Re: [patch] Fixed the race that was oopsing Linux-2.2.0

Andrea Arcangeli (andrea@e-mind.com)
Wed, 27 Jan 1999 21:14:35 +0100 (CET)


On Wed, 27 Jan 1999, Linus Torvalds wrote:

> Don't bother sending me patches that do the old task "grab" operation.
> They won't be applied. By applying that patch, you just open yourself up
> to overrunning your stack, which is much worse than any normal oops.
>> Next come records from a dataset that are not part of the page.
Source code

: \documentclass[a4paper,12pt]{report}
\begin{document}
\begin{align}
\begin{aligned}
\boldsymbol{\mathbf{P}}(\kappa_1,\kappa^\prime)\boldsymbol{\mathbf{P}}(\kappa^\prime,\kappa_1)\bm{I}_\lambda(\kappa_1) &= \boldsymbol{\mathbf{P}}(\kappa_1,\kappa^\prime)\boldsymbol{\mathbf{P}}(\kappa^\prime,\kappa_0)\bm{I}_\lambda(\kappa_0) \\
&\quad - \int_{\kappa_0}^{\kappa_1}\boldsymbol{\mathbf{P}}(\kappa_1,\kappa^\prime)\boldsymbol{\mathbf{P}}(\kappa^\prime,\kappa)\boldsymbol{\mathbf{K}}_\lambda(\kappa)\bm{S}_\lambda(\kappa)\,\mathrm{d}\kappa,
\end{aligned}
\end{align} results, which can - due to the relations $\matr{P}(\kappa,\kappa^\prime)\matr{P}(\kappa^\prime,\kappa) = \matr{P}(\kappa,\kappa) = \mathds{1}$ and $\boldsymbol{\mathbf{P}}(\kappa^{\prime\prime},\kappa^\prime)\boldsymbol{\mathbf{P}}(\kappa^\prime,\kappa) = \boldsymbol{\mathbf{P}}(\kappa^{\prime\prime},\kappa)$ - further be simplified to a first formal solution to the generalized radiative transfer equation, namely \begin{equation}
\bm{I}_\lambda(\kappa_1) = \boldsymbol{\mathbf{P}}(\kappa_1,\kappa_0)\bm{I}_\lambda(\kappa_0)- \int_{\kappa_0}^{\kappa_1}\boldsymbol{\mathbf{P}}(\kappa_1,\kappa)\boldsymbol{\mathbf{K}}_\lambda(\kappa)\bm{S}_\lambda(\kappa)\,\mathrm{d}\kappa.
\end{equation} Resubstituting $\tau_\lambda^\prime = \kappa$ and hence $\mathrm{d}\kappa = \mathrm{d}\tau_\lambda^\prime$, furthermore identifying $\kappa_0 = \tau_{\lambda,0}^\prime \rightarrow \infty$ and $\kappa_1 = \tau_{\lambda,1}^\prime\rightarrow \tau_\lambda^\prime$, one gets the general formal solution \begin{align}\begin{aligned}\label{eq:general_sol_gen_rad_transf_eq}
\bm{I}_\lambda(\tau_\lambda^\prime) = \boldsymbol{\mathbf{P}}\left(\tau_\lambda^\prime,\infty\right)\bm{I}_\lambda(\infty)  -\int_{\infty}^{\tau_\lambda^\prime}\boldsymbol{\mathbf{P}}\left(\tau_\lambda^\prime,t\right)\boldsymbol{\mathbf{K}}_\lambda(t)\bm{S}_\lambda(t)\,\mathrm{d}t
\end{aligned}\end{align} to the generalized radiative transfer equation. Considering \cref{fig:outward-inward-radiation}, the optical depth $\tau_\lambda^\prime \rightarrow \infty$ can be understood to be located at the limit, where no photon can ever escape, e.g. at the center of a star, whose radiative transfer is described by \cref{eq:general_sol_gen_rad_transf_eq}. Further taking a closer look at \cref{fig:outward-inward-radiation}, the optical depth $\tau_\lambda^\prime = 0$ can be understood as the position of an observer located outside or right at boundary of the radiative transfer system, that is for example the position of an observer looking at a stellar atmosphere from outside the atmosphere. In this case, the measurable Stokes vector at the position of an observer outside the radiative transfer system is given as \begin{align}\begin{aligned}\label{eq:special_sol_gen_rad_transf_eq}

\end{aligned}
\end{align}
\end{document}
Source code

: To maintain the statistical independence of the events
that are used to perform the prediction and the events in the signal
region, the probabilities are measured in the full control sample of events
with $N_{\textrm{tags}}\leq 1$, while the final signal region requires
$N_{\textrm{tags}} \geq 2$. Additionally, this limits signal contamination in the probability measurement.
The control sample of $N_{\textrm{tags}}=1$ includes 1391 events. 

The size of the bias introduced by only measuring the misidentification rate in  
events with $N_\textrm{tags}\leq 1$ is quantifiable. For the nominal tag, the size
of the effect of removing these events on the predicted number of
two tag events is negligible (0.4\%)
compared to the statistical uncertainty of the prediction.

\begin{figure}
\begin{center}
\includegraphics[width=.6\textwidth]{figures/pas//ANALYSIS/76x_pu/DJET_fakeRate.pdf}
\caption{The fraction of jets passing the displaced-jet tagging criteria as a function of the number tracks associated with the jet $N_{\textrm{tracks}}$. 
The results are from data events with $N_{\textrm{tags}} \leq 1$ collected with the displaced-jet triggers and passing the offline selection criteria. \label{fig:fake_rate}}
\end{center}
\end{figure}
Are you sure you are not been hurted by the munmap bug that was removing
the pgd if no mmap was present and munmap was run? The /proc code looks
like not too much recursive on the stack (and can't be less recursive for
me than for you)... I had never problems here (but maybe I don't have
enough irq handler running at the same time... ;).

But yes, obviously I agree to not use the stack. So here is the fixed
patch against 2.2.0. I checked and works fine too.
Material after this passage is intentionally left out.